▸ SUPPLIED INFORMATION
-- Opening Marker --

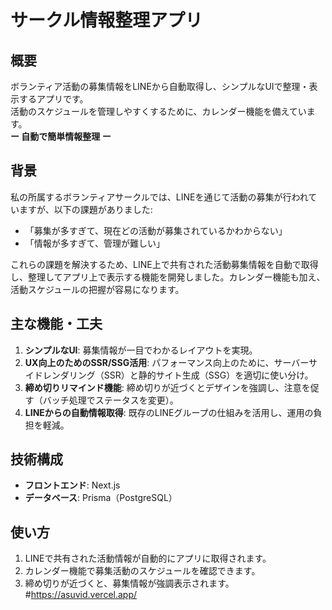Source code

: # サークル情報整理アプリ

## 概要
ボランティア活動の募集情報をLINEから自動取得し、シンプルなUIで整理・表示するアプリです。  
活動のスケジュールを管理しやすくするために、カレンダー機能を備えています。  
**ー 自動で簡単情報整理 ー**

## 背景
私の所属するボランティアサークルでは、LINEを通じて活動の募集が行われていますが、以下の課題がありました:
- 「募集が多すぎて、現在どの活動が募集されているかわからない」
- 「情報が多すぎて、管理が難しい」

これらの課題を解決するため、LINE上で共有された活動募集情報を自動で取得し、整理してアプリ上で表示する機能を開発しました。カレンダー機能も加え、活動スケジュールの把握が容易になります。

## 主な機能・工夫
1. **シンプルなUI**: 募集情報が一目でわかるレイアウトを実現。
2. **UX向上のためのSSR/SSG活用**: パフォーマンス向上のために、サーバーサイドレンダリング（SSR）と静的サイト生成（SSG）を適切に使い分け。
3. **締め切りリマインド機能**: 締め切りが近づくとデザインを強調し、注意を促す（バッチ処理でステータスを変更）。
4. **LINEからの自動情報取得**: 既存のLINEグループの仕組みを活用し、運用の負担を軽減。

## 技術構成
- **フロントエンド**: Next.js
- **データベース**: Prisma（PostgreSQL）

## 使い方
1. LINEで共有された活動情報が自動的にアプリに取得されます。
2. カレンダー機能で募集活動のスケジュールを確認できます。
3. 締め切りが近づくと、募集情報が強調表示されます。
#https://asuvid.vercel.app/
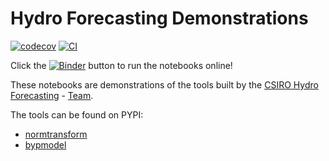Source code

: # Hydro Forecasting Demonstrations

[![codecov](https://codecov.io/gh/hydroforecastingdemo/branch/main/graph/badge.svg?token=hydroforecastingdemo_token_here)](https://codecov.io/gh/hydroforecastingdemo)
[![CI](https://github.com/hydroforecastingdemo/actions/workflows/main.yml/badge.svg)](https://github.com/hydroforecastingdemo/actions/workflows/main.yml)

Click the [![Binder](https://mybinder.org/badge_logo.svg)](https://mybinder.org/v2/gh/csiro-hydroinformatics/hydroforecastingdemo/main) button to run the notebooks online!
 

These notebooks are demonstrations of the tools built by the [CSIRO Hydro Forecasting](https://research.csiro.au/swbo/water-forecasting-2/) - [Team](https://research.csiro.au/swbo/our-team/water_forecasting/). 

The tools can be found on PYPI:
- [normtransform](https://pypi.org/project/normtransform/)
- [bypmodel](https://pypi.org/project/bjpmodel/)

-- Closing Marker --

▸ WHAT TO DO
Gather, from the listing above, every line carrying the word "notebooks".

▸ TASK RESPONSE
Click the [![Binder](https://mybinder.org/badge_logo.svg)](https://mybinder.org/v2/gh/csiro-hydroinformatics/hydroforecastingdemo/main) button to run the notebooks online!
These notebooks are demonstrations of the tools built by the [CSIRO Hydro Forecasting](https://research.csiro.au/swbo/water-forecasting-2/) - [Team](https://research.csiro.au/swbo/our-team/water_forecasting/). 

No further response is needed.